Working with arrays, pointers and a race condition

After a couple of days going in circles and not finding the solution via google, I realize that I am missing a fundamental concept in C/C++/Cuda that I cannot define accurately and a guru could possibly point it out easily.

Here goes:

infile is an input file of e.g. 1000kb of data. infile needs to be split into chucks of 500kb each (possibly a larger file into 1000’s of chucks eventually). Each chuck of the file is processed by a thread. In single thread the input file is stored in char*. The idea (and problem) is to store each chuck in a char array i.e. chararray[1] = chunk2. Here chunk2 could be e.g 500kb long. This is the confusing part, since the C for noobs book says char stores only one character. I thought then a double array would fix that, the first dimension for the chunk/thread number and the second for the actual data e.g. for two chunks: double_array[1][?]. I tried that with a fixed length and also an array of a struct but in both cases ended up with the same issue as with the single array, which leads me to think the problem is more basic. A simplified version of the code is provided below. The simplification may have introduced some new bugs, but overall there should be less.

Problem: the output of the outfile is fine for idx 0 and host_array[0]. In the code below, this means outfile is exactly like the source file. Perhaps by chance, because adding syncthreads after the copy back to host changes this as well. When running kernel 1,2 i.e idx 1 host_array[1] is empty, which is the main issue. host_array[1] in ‘principle’ should have another copy of infile in this example.

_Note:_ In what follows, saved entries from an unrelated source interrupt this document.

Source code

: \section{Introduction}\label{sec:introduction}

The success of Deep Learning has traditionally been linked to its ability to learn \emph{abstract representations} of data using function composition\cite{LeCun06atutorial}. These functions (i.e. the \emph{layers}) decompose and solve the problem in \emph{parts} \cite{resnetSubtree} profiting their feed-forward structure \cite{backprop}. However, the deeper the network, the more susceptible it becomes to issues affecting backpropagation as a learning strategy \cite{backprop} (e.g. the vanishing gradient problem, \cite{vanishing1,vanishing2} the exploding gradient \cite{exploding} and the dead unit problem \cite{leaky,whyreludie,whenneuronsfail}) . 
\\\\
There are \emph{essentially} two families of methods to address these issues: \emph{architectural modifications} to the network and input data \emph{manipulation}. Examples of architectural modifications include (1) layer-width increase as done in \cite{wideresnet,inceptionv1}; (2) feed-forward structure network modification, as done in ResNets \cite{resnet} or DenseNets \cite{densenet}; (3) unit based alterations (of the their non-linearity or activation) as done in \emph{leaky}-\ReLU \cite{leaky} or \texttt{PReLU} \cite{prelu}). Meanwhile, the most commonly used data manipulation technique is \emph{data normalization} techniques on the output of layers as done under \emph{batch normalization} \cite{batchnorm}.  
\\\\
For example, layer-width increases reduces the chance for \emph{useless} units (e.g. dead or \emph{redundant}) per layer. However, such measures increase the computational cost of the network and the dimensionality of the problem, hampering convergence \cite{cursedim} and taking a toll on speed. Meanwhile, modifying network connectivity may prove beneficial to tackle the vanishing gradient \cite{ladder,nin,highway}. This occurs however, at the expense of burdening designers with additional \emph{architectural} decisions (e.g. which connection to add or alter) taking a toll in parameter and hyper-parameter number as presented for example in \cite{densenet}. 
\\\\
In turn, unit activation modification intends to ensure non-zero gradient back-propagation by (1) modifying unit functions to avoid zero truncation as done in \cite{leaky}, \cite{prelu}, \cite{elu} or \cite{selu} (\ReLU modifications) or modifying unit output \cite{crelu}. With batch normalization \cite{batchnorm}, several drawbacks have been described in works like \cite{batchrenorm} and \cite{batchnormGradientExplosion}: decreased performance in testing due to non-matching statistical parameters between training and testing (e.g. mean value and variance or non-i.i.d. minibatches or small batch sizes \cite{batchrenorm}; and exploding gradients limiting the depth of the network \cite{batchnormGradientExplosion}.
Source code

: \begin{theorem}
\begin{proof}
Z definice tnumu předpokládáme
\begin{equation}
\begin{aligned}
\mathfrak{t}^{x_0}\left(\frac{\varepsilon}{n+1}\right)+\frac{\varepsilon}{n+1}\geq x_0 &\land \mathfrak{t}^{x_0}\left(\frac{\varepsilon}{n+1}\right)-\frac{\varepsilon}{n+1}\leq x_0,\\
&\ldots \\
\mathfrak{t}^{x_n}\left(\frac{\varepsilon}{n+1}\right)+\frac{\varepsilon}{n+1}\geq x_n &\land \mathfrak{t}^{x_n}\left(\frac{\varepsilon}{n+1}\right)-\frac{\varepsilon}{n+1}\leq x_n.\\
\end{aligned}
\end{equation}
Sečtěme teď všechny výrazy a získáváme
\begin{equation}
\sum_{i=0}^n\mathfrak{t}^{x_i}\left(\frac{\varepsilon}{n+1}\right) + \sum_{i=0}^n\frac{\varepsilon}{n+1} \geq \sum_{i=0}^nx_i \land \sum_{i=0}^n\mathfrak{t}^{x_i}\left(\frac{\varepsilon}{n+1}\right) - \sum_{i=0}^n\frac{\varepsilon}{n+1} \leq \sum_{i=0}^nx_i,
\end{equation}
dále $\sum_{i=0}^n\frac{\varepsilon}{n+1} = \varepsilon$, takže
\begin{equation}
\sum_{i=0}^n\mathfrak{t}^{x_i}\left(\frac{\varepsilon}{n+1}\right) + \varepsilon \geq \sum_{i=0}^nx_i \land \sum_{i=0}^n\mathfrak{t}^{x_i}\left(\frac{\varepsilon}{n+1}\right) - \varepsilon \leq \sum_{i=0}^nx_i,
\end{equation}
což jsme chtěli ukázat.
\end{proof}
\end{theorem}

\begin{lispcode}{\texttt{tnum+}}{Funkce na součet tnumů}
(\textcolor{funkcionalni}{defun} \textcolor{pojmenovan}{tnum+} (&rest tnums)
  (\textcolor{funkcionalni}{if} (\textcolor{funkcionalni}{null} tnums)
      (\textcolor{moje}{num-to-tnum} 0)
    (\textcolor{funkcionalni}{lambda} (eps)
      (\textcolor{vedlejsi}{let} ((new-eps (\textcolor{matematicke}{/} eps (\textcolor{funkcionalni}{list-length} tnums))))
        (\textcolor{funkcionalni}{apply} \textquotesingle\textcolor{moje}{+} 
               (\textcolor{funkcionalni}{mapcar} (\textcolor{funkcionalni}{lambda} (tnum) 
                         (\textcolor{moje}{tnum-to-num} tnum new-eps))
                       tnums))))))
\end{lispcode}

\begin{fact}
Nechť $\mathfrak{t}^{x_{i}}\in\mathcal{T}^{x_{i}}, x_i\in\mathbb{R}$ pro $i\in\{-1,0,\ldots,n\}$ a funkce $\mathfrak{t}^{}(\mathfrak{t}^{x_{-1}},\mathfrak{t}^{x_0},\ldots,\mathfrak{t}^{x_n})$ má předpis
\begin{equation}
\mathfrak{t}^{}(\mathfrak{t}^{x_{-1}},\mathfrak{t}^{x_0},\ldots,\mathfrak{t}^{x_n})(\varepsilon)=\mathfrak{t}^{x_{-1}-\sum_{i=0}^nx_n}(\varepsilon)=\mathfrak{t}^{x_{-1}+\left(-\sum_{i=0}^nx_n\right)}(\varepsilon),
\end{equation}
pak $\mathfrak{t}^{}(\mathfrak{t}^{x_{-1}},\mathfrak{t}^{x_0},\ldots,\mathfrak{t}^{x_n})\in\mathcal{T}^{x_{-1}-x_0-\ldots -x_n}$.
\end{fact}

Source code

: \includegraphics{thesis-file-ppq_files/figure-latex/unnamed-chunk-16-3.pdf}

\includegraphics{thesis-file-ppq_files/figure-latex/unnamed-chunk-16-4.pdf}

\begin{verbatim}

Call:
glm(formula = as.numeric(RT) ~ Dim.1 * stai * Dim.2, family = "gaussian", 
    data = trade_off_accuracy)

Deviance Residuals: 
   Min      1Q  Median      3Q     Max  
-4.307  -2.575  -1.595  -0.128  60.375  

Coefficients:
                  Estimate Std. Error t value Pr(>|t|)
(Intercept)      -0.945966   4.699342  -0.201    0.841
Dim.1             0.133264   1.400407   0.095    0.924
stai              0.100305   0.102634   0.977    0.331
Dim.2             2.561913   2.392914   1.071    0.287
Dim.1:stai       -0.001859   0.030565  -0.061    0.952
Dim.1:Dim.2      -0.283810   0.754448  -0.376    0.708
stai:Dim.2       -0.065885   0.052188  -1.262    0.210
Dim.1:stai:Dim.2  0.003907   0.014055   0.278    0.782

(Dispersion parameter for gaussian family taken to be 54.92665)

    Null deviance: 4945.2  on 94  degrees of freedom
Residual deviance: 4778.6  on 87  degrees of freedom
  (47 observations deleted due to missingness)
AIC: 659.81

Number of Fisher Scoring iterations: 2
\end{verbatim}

Related?:In the full version there is an added twist which might be related: When running the kernel with 1,1 i.e 1 thread the output is as expected. With 1,2 the output of host_array[0] becomes altered slightly (like every 50th character or so). The more threads, the more its garbled. This sounds like a race condition? but this might be solved with the problem described above:

Any help would be much appreciated.

#include <stdio.h>

#include <stdlib.h>

#include <time.h>

#include <cuda.h>

#include <cuda_runtime.h>

#include "cuda_runtime_api.h" 

#include <string.h>

__device__ void myfunction(char *input, char *output, size_t len)

{

	memcpy(output, input, len);

}

__global__ void myKernel(char *d_src, char *dst_array, size_t len)

{

	int idx = blockIdx.x * blockDim.x + threadIdx.x;

	myfunction(d_src, &dst_array[idx], len);

}

int main(int argc, char* argv[])

{

    FILE *infile, *outfile;

    char *src, *input;

	size_t len; 

	infile = fopen("infile", "rb");

	outfile = fopen("outfile", "wb");

    fseek(infile, 0, SEEK_END);

    len = ftell(infile);

    fseek(infile, 0, SEEK_SET);

	src = (char*) malloc(len);

	fread(src, 1, len, infile);

	

	cudaMalloc( (void**) &input, len) ;

	cudaMemcpy( input, src, len, cudaMemcpyHostToDevice) ;

	int N = 2;

	char *host_array[2];

	char *dst_array[2];

		for (int i = 0; i < N; i++)

		{

		host_array[i] = (char *) malloc(len);

		}

	cudaMalloc((void **)&dst_array, N*(len));

	cudaMemcpy(*dst_array, *host_array, N*(len), cudaMemcpyHostToDevice);

	myKernel<<< 1, 2 >>> (input, *dst_array, len); 

	cudaMemcpy(*host_array, *dst_array, N*(len), cudaMemcpyDeviceToHost);

	cudaFree(input);

	cudaFree(dst_array);

	//host_array[1]

	fwrite(host_array[0], len, 1, outfile);

	fclose(infile);

	fclose(outfile);

return 0;

}

Hi,

In your code, you happily mix-up char* and char**, which are not (at all) the same.

Without going in too much details, you actually don’t need to have a table of strings (ie a char**) since an simple string (char*) of the whole data to process will perfectly do the trick, with much less of pain in regard to scalability (in number of threads to process the data) and to data transfers (you cannot easily transfer a multidimensional array with cudaMemcpy).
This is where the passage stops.